Djalioh é um filme-ensaio. Não na definição tradicional que o termo recebeu em seus estudos acadêmicos, mas bem mais um ensaio sobre a psicologia humana. Um ensaio sobre contar uma história, sobre o narrador em cena. Não é por menos que o filme de Ricardo Miranda parte de um conto de Flaubert, Estudos Psicológicos, e tem como grande matriz Straub e Huillet. No entanto, há algumas diferenciações entre a obra de Miranda e os filmes realizado pelo casal de cineastas, principalmente no que tange a construção da encenação a partir dos atores. Além disso, Djalioh é um filme sobre a duplicidade: seja do ser, seja dos corpos em cena. A decupagem esquadrinhada apresenta sempre o duplo em cena: os dois pés que caminham pela mata e escada, as duas partes da personagem Adèle (seus fragmentos de razão e emoção) ou a dupla representação de Djalioh (Octávio Terceiro é ao mesmo tempo o homem Djaloh e o primo Paul, aquele responsável por pressionar Adèle).

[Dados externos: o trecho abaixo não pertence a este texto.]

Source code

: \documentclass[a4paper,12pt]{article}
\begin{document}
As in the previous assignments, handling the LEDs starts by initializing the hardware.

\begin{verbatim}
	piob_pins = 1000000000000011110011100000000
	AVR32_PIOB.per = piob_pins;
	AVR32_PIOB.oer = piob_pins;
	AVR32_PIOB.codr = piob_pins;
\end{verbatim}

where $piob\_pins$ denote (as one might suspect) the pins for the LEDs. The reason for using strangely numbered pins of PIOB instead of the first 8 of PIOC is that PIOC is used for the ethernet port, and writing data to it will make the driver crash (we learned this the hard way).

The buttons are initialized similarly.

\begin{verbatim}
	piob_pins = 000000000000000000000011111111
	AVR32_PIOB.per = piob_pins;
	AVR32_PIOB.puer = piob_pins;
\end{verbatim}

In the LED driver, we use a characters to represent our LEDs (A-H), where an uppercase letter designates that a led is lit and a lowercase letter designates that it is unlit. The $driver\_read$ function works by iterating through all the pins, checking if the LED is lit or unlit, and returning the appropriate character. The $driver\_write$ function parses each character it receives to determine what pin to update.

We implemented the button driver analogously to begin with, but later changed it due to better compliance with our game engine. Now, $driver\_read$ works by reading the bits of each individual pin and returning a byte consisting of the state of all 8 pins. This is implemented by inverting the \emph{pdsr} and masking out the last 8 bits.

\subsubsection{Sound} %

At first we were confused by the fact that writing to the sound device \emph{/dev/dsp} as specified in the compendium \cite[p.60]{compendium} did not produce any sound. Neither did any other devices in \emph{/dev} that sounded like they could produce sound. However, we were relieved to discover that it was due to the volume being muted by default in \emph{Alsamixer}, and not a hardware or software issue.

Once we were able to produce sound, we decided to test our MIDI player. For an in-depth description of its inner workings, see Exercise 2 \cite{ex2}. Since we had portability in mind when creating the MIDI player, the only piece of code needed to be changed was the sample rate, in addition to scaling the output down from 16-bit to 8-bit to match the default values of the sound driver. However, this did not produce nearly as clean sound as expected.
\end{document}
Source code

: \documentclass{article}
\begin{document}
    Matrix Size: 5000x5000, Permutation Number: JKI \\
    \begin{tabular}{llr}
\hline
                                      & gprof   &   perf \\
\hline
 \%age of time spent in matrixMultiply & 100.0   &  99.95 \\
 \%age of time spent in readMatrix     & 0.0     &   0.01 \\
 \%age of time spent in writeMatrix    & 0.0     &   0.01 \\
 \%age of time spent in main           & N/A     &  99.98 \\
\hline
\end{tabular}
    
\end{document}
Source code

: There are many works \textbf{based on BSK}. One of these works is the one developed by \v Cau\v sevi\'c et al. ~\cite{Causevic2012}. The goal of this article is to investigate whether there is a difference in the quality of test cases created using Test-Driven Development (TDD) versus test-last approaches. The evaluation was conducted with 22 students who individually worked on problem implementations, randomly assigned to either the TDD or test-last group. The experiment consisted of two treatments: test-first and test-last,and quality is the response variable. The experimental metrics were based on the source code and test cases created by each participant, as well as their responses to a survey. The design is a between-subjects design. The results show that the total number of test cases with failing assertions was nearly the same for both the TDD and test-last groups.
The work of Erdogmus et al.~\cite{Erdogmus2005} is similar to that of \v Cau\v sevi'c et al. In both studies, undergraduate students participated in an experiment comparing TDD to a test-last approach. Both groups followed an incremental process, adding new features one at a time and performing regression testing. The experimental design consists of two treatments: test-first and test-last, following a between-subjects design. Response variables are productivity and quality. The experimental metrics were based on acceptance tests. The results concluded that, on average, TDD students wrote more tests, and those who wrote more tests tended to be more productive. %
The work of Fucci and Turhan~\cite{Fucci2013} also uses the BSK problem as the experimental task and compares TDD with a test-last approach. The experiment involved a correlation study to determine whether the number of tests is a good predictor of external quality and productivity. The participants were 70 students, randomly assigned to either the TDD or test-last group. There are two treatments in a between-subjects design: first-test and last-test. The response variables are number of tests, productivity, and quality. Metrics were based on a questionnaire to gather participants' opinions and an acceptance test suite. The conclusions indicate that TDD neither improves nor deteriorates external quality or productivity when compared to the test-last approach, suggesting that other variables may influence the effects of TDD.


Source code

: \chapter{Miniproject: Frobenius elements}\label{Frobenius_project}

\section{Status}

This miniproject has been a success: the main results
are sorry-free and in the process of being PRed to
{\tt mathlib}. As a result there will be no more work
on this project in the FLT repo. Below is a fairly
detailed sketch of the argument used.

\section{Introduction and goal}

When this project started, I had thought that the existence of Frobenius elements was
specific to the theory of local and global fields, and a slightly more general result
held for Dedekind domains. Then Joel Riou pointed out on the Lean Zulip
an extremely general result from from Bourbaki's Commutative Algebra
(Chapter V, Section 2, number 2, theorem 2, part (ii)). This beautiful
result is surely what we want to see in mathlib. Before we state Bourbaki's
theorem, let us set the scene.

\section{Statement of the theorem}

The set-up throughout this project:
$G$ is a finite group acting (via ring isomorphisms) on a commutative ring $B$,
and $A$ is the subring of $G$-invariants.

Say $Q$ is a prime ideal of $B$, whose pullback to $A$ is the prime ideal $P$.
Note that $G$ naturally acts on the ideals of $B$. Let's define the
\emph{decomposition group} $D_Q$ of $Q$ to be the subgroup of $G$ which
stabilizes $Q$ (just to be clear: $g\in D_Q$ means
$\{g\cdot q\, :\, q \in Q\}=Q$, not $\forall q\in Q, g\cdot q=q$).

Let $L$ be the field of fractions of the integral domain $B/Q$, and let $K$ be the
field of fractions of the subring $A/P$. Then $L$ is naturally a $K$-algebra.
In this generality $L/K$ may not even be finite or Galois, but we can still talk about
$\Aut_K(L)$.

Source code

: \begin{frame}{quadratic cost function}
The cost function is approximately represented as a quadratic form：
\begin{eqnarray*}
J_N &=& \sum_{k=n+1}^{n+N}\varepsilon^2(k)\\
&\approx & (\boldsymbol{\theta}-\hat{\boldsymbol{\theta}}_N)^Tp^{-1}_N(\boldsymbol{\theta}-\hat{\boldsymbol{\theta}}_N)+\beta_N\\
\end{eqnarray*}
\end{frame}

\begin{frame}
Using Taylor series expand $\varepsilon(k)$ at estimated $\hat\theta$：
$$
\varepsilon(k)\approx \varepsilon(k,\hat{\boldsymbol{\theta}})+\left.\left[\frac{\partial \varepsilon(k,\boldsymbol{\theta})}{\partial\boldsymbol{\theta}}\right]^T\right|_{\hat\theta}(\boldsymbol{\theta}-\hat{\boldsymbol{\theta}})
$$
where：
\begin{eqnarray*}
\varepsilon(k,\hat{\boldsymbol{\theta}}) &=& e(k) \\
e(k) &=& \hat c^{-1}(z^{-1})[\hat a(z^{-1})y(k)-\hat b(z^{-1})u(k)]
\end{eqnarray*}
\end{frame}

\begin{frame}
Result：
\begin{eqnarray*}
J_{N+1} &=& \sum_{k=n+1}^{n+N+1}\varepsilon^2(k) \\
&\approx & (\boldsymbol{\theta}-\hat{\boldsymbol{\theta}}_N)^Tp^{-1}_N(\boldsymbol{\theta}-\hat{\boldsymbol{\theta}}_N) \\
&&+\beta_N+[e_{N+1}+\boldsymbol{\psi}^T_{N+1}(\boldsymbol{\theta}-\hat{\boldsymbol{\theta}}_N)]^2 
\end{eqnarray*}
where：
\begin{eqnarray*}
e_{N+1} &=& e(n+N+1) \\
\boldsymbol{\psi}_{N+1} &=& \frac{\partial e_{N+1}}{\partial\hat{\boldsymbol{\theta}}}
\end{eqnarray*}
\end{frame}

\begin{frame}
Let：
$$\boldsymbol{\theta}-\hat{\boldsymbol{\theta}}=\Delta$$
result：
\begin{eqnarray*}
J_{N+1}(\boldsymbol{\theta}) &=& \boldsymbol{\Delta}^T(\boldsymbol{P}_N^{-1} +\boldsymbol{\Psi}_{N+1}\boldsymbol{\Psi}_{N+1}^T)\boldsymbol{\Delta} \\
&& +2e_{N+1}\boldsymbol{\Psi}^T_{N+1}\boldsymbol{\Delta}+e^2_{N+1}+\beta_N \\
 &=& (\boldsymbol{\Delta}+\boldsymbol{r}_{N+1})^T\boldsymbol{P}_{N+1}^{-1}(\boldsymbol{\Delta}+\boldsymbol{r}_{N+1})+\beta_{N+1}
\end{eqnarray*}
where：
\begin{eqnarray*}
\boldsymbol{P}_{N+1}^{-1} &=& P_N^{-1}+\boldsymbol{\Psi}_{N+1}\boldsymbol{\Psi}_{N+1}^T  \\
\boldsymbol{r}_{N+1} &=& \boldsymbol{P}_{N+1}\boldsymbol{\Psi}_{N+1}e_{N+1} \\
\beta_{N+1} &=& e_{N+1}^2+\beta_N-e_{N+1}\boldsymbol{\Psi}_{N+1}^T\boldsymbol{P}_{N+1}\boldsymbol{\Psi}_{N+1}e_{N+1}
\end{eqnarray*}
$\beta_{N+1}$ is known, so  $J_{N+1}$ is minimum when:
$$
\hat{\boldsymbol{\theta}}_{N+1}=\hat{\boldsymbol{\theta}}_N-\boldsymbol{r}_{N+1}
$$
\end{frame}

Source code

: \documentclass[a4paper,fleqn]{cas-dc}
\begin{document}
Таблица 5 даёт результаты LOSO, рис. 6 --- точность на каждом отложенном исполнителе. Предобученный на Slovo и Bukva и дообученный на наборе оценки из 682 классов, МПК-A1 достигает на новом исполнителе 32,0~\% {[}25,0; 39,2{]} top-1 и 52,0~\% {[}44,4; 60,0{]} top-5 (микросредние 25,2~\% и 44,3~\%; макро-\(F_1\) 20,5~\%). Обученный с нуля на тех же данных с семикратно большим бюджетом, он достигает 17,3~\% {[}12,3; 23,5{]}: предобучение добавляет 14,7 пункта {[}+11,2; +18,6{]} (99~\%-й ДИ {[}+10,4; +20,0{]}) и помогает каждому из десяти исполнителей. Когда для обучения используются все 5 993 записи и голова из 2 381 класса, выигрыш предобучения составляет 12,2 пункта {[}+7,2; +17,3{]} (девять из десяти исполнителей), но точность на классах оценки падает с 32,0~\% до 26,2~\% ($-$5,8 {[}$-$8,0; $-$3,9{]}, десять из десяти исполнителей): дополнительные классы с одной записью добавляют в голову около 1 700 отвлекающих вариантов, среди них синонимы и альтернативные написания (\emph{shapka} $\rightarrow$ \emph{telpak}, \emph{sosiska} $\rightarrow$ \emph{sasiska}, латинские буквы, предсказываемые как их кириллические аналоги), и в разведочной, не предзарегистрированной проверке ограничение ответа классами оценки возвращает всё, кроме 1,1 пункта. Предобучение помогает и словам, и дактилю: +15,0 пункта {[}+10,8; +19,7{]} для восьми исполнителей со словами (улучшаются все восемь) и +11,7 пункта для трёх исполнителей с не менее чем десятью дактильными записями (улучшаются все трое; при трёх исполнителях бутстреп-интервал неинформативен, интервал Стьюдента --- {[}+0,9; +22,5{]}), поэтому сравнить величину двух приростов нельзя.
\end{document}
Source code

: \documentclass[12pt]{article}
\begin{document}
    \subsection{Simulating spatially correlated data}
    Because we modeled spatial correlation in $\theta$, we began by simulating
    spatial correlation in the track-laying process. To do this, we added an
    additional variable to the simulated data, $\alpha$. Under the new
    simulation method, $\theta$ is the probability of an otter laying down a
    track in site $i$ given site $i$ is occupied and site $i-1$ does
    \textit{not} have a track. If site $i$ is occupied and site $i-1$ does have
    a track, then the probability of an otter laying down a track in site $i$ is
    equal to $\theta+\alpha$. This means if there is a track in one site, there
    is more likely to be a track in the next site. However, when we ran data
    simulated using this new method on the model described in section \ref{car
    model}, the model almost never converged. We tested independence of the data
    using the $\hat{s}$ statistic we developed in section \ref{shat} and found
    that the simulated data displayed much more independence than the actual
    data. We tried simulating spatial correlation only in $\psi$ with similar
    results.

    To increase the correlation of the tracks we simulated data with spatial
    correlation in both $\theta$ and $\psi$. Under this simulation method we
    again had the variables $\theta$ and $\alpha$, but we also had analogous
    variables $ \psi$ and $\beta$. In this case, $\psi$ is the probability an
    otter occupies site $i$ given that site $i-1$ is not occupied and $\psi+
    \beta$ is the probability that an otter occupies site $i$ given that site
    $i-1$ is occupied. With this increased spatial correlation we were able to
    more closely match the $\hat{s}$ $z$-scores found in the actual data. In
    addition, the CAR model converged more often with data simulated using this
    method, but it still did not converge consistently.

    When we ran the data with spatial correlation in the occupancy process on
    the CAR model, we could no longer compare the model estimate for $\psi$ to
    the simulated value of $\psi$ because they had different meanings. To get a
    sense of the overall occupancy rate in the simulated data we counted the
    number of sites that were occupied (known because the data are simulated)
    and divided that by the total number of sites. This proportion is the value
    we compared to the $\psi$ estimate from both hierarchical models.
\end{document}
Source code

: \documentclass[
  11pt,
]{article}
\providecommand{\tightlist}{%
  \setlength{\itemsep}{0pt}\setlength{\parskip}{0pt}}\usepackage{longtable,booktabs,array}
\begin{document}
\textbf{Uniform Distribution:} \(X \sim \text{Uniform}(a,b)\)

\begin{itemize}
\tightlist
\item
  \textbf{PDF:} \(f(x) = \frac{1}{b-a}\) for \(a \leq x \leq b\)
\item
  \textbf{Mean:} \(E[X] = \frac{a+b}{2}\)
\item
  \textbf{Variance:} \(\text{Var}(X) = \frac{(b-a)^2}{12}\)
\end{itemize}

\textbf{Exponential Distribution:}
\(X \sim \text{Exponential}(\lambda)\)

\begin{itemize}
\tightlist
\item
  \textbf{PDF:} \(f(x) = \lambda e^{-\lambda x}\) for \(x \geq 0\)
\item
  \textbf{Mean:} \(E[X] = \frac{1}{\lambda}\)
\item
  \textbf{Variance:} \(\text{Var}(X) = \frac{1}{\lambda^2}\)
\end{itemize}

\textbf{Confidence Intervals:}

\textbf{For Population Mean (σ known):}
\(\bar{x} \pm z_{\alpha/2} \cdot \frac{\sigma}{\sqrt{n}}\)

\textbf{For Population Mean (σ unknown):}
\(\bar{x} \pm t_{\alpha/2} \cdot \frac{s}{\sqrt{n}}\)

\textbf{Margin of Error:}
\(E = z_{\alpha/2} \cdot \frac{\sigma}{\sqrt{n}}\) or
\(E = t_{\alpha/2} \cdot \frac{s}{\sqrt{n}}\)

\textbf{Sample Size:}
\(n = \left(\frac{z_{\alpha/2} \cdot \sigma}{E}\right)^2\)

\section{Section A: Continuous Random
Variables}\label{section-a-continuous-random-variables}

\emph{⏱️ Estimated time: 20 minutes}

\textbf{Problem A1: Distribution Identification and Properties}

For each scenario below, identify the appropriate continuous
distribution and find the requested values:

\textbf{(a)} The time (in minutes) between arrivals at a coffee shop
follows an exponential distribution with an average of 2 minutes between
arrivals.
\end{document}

Estudos Psicológicos é um relato sobre a vinda de um narrador-escritor pelos trópicos e sua experiência zoomórfica em terras quentes. O homem se espelha no macaco, e dessa interação, ele se permite a expressão de seus instintos mais primitivos. Na visita ao zoológico, o contraplano do olhar dos visitantes alcança o do primata, que corresponde aos sorrisos e emoções. Djalioh, o personagem, surge dessa interação, da escrava atacada por um orangotango. Da relação, surge o vômito, e da narrativa de Flaubert, aparece a relação primeira do homem e do macaco. A expressão desses instintos aparece nos momentos de reflexão da personagem em cisão, vivida pelas atrizes Mariana Fausto e Bárbara Vida, da destruição de um violino por Octávio Terceiro, ou da dor da escrava que dá origem ao homem-macaco. Nesse sentido, Djalioh torna-se também uma experiência cientifica e também sobre os relatos desse experimento. Helena Ignez, ao descer as ladeiras de Petrópolis com uma taça de vinho entre as mãos, é aquela que inicia o percurso literário e imagético da carta do visitante francês no Brasil. A primeira das imagens, de uma trilha que nos guia, são acompanhadas pela carta-convite a essa viagem experimental. A paisagem, aliás, é algo fundamental na construção imagética proposta por Ricardo Miranda. São vários os enquadramentos em que a paisagem invade a cena, como no quadro que apresenta ‘Adèle emoção’, na cozinha, passando café enquanto é possível ver, refletida na janela, as árvores e plantas da mata.

Ao final, o científico procura a explicação do inexplicável. O corpo da parte da emoção de Adèle não resiste e jaz morta no chão, ao lado de Djalioh, que também não resiste e acaba inerte envolto em sangue pelo chão. Ambos são acompanhados pela parte da razão de Adèle e por um legista vivido por Tonico Pereira, que gira em torno da cena, toca os corpos, se ajoelha no sangue em busca de um exame que jamais alcança uma tese explicativa. Resta ao mesmo sentar-se ao lado e acender um cigarro e apenas observar. Por fim, Djalioh se constitui como um ensaio sobre a observação e da externação da psicologia e bestialidade humana em suas diversas figurações.